The issue can be summarized as follows:

If you are deemed to be an employee for copyright purposes, there needs to be an agreement that specifically states the author retains ownership.

If you are an IC for copyright purposes, there needs to be language that specifies the client/customer owns the copyright.

The twist is that a person who is an employee could conceivably be an IC for copyright purposes. And, an IC could be considered an employee for copyright purposes. It depends on the result of the various tests the courts apply.

I would also go as far to say that what a contract says is not necessarily dispositive. There are other issues at work...

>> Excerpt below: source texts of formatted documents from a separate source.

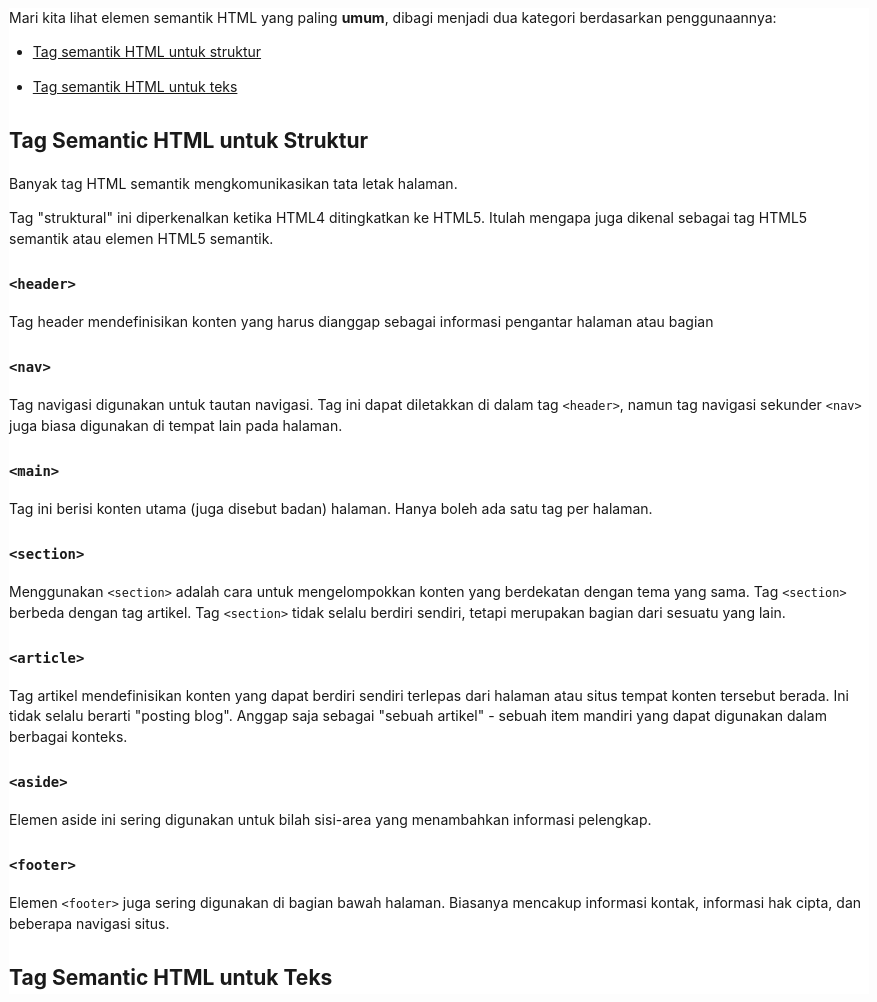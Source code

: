 Mari kita lihat elemen semantik HTML yang paling **umum**, dibagi menjadi dua kategori berdasarkan penggunaannya:

  

- [Tag semantik HTML untuk struktur](##Tag%20Semantic%20HTML%20untuk%20struktur)

- [Tag semantik HTML untuk teks](##Tag%20Semantic%20HTML%20untuk%20teks)

## Tag Semantic HTML untuk Struktur

Banyak tag HTML semantik mengkomunikasikan tata letak halaman.

  

Tag "struktural" ini diperkenalkan ketika HTML4 ditingkatkan ke HTML5. Itulah mengapa juga dikenal sebagai tag HTML5 semantik atau elemen HTML5 semantik.

### `<header>`

Tag header mendefinisikan konten yang harus dianggap sebagai informasi pengantar halaman atau bagian

### `<nav>`

Tag navigasi digunakan untuk tautan navigasi. Tag ini dapat diletakkan di dalam tag `<header>`, namun tag navigasi sekunder `<nav>` juga biasa digunakan di tempat lain pada halaman.

### `<main>`

Tag ini berisi konten utama (juga disebut badan) halaman. Hanya boleh ada satu tag per halaman.

### `<section>`

Menggunakan `<section>` adalah cara untuk mengelompokkan konten yang berdekatan dengan tema yang sama. Tag `<section>` berbeda dengan tag artikel. Tag `<section>` tidak selalu berdiri sendiri, tetapi merupakan bagian dari sesuatu yang lain.

### `<article>`

Tag artikel mendefinisikan konten yang dapat berdiri sendiri terlepas dari halaman atau situs tempat konten tersebut berada. Ini tidak selalu berarti "posting blog". Anggap saja sebagai "sebuah artikel" - sebuah item mandiri yang dapat digunakan dalam berbagai konteks.

### `<aside>`

Elemen aside ini sering digunakan untuk bilah sisi-area yang menambahkan informasi pelengkap.

### `<footer>`

Elemen `<footer>` juga sering digunakan di bagian bawah halaman. Biasanya mencakup informasi kontak, informasi hak cipta, dan beberapa navigasi situs.

## Tag Semantic HTML untuk Teks
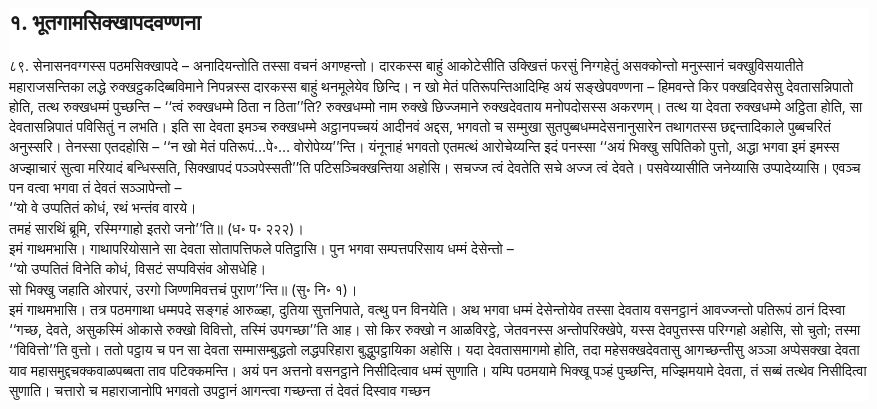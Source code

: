 
## १. भूतगामसिक्खापदवण्णना

८९. सेनासनवग्गस्स पठमसिक्खापदे – अनादियन्तोति तस्सा वचनं अगण्हन्तो। दारकस्स बाहुं आकोटेसीति उक्खित्तं फरसुं निग्गहेतुं असक्कोन्तो मनुस्सानं चक्खुविसयातीते महाराजसन्तिका लद्धे रुक्खट्ठकदिब्बविमाने निपन्नस्स दारकस्स बाहुं थनमूलेयेव छिन्दि। न खो मेतं पतिरूपन्तिआदिम्हि अयं सङ्खेपवण्णना – हिमवन्ते किर पक्खदिवसेसु देवतासन्निपातो होति, तत्थ रुक्खधम्मं पुच्छन्ति – ‘‘त्वं रुक्खधम्मे ठिता न ठिता’’ति? रुक्खधम्मो नाम रुक्खे छिज्जमाने रुक्खदेवताय मनोपदोसस्स अकरणम्। तत्थ या देवता रुक्खधम्मे अट्ठिता होति, सा देवतासन्निपातं पविसितुं न लभति। इति सा देवता इमञ्च रुक्खधम्मे अट्ठानपच्चयं आदीनवं अद्दस, भगवतो च सम्मुखा सुतपुब्बधम्मदेसनानुसारेन तथागतस्स छद्दन्तादिकाले पुब्बचरितं अनुस्सरि। तेनस्सा एतदहोसि – ‘‘न खो मेतं पतिरूपं…पे॰… वोरोपेय्य’’न्ति। यंनूनाहं भगवतो एतमत्थं आरोचेय्यन्ति इदं पनस्सा ‘‘अयं भिक्खु सपितिको पुत्तो, अद्धा भगवा इमं इमस्स अज्झाचारं सुत्वा मरियादं बन्धिस्सति, सिक्खापदं पञ्ञपेस्सती’’ति पटिसञ्चिक्खन्तिया अहोसि। सचज्ज त्वं देवतेति सचे अज्ज त्वं देवते। पसवेय्यासीति जनेय्यासि उप्पादेय्यासि। एवञ्च पन वत्वा भगवा तं देवतं सञ्ञापेन्तो –  
‘‘यो वे उप्पतितं कोधं, रथं भन्तंव वारये।  
तमहं सारथिं ब्रूमि, रस्मिग्गाहो इतरो जनो’’ति॥ (ध॰ प॰ २२२)।  
इमं गाथमभासि। गाथापरियोसाने सा देवता सोतापत्तिफले पतिट्ठासि। पुन भगवा सम्पत्तपरिसाय धम्मं देसेन्तो –  
‘‘यो उप्पतितं विनेति कोधं, विसटं सप्पविसंव ओसधेहि।  
सो भिक्खु जहाति ओरपारं, उरगो जिण्णमिवत्तचं पुराण’’न्ति॥ (सु॰ नि॰ १)।  
इमं गाथमभासि। तत्र पठमगाथा धम्मपदे सङ्गहं आरुळ्हा, दुतिया सुत्तनिपाते, वत्थु पन विनयेति। अथ भगवा धम्मं देसेन्तोयेव तस्सा देवताय वसनट्ठानं आवज्जन्तो पतिरूपं ठानं दिस्वा ‘‘गच्छ, देवते, असुकस्मिं ओकासे रुक्खो विवित्तो, तस्मिं उपगच्छा’’ति आह। सो किर रुक्खो न आळविरट्ठे, जेतवनस्स अन्तोपरिक्खेपे, यस्स देवपुत्तस्स परिग्गहो अहोसि, सो चुतो; तस्मा ‘‘विवित्तो’’ति वुत्तो। ततो पट्ठाय च पन सा देवता सम्मासम्बुद्धतो लद्धपरिहारा बुद्धुपट्ठायिका अहोसि। यदा देवतासमागमो होति, तदा महेसक्खदेवतासु आगच्छन्तीसु अञ्ञा अप्पेसक्खा देवता याव महासमुद्दचक्कवाळपब्बता ताव पटिक्कमन्ति। अयं पन अत्तनो वसनट्ठाने निसीदित्वाव धम्मं सुणाति। यम्पि पठमयामे भिक्खू पञ्हं पुच्छन्ति, मज्झिमयामे देवता, तं सब्बं तत्थेव निसीदित्वा सुणाति। चत्तारो च महाराजानोपि भगवतो उपट्ठानं आगन्त्वा गच्छन्ता तं देवतं दिस्वाव गच्छन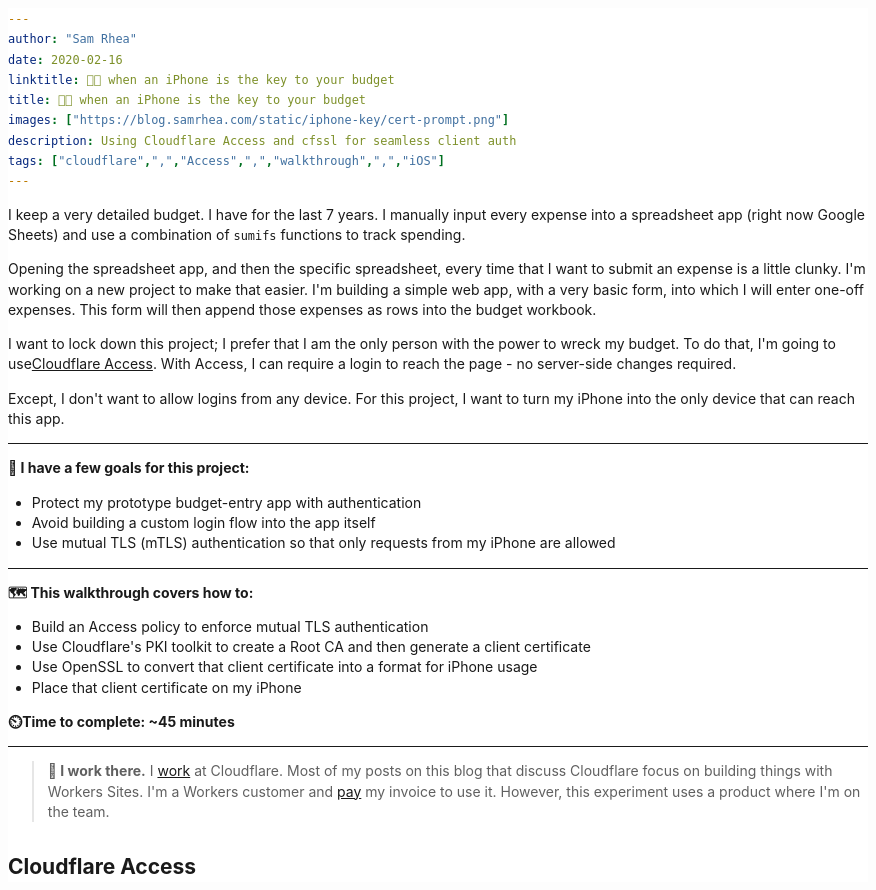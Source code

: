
 ```yaml
---
author: "Sam Rhea"
date: 2020-02-16
linktitle: 📱🔑 when an iPhone is the key to your budget
title: 📱🔑 when an iPhone is the key to your budget
images: ["https://blog.samrhea.com/static/iphone-key/cert-prompt.png"]
description: Using Cloudflare Access and cfssl for seamless client auth
tags: ["cloudflare",",","Access",",","walkthrough",",","iOS"]
---
```


I keep a very detailed budget. I have for the last 7 years. I manually input every expense into a spreadsheet app (right now Google Sheets) and use a combination of `sumifs` functions to track spending.

Opening the spreadsheet app, and then the specific spreadsheet, every time that I want to submit an expense is a little clunky. I'm working on a new project to make that easier. I'm building a simple web app, with a very basic form, into which I will enter one-off expenses. This form will then append those expenses as rows into the budget workbook.

I want to lock down this project; I prefer that I am the only person with the power to wreck my budget. To do that, I'm going to use[Cloudflare Access](https://teams.cloudflare.com/access/index.html). With Access, I can require a login to reach the page - no server-side changes required.

Except, I don't want to allow logins from any device. For this project, I want to turn my iPhone into the only device that can reach this app.

---

**🎯 I have a few goals for this project:**

* Protect my prototype budget-entry app with authentication
* Avoid building a custom login flow into the app itself
* Use mutual TLS (mTLS) authentication so that only requests from my iPhone are allowed

---

**🗺️ This walkthrough covers how to:**

* Build an Access policy to enforce mutual TLS authentication
* Use Cloudflare's PKI toolkit to create a Root CA and then generate a client certificate
* Use OpenSSL to convert that client certificate into a format for iPhone usage
* Place that client certificate on my iPhone

**⏲️Time to complete: ~45 minutes**

---

> **👔 I work there.** I [work](https://www.linkedin.com/in/samrhea/) at Cloudflare. Most of my posts on this blog that discuss Cloudflare focus on building things with Workers Sites. I'm a Workers customer and [pay](https://twitter.com/LakeAustinBlvd/status/1200380340382191617) my invoice to use it. However, this experiment uses a product where I'm on the team.

## Cloudflare Access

Montgomery v. Alcoa, Inc., 11 Fed.Appx. 471
C.A.6 (Mich.),2001
Under the "work for hire doctrine," an employer owns the copyright on a product prepared by an employee within the scope of his employment, absent a written agreement to the contrary. 17 U.S.C.A. § 201(b).
See publication Words and Phrases for other judicial constructions and definitions.


Kirk v. Harter, 188 F.3d 1005
C.A.8 (Mo.),1999
Under Copyright Act, an employer is the author of a copyrighted work when the item is considered a work made for hire. 17 U.S.C.A. §§ 101, 201(b).

Kirk v. Harter, 188 F.3d 1005
C.A.8 (Mo.),1999
To determine the employment status of an individual under the copyright statutes when there is no written employment agreement, court looks to the common-law rules of agency. 17 U.S.C.A. §§ 101, 201(b).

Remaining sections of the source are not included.